So, why is it necessary for carts to stay on paths sometimes? Most often, the cause is weather related. Cart restrictions may be imposed when the weather is too hot, too cold, too wet or too dry. Under wet conditions, soil is extremely susceptible to compaction from vehicle traffic. Compacted soils make it difficult to grow healthy grass and the problems can be long-lasting and hard to fix. Driving carts through wet areas can also leave deep ruts that are difficult to repair. Carts can also skid and slide on wet grass, which can be damaging to the course and dangerous for golfers.

Driving carts on very dry turf can actually be very damaging as well. Extremely dry grass isn’t growing normally, so it cannot tolerate traffic from golf carts or maintenance vehicles. Grass can wear away quickly during extremely dry weather and you may even see “burned” tire marks where a cart has driven through an area of extremely drought-stressed grass. Sometimes this damage recovers quickly once moisture returns, but other times significant repairs are needed.
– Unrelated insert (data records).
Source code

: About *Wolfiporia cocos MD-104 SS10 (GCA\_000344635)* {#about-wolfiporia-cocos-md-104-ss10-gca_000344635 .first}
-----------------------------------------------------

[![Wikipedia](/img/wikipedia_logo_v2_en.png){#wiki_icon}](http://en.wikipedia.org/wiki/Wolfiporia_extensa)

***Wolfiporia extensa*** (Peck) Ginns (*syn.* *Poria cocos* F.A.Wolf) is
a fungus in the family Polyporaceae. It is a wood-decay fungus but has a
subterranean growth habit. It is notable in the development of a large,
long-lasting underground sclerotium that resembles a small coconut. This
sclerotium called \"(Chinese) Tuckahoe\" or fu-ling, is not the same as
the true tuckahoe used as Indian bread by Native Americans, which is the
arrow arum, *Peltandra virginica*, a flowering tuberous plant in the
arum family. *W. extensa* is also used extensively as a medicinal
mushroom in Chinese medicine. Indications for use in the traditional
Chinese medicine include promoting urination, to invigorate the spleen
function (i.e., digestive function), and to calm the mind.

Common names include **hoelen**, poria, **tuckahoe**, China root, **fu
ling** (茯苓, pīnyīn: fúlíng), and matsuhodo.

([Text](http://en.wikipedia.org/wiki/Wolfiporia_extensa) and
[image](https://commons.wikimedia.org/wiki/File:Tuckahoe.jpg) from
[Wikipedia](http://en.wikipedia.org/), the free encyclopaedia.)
When temperatures are cold and grass is growing slowly, if at all, golf carts can quickly wear the grass down. In places where golf is played during cold weather, it’s not uncommon for path restrictions to last for extended periods of time each year. Similarly, in very hot weather, some grasses also stop growing, making them vulnerable to damage. Restrictions due to extreme heat tend to last for a relatively short period of time until slightly cooler weather arrives.

Cart restrictions may also be necessary if courses are overseeding, regrassing or trying to repair large areas of damage. Newly planted seed or sod needs to be firmly rooted before it’s ready for any kind of traffic. Walkers will typically be allowed first on newly established grass, with carts to follow sometime later. How long these restrictions last will depend on the circumstances, but know that the grass will look ready for carts before it actually is.

As golfers, we should be prepared for cart restrictions sometimes, especially during or after extreme weather. While these temporary restrictions may be frustrating, they are necessary to protect the golf course. A little short-term inconvenience offers a great excuse to get some exercise walking and your patience will help to keep the course in good shape for all to enjoy!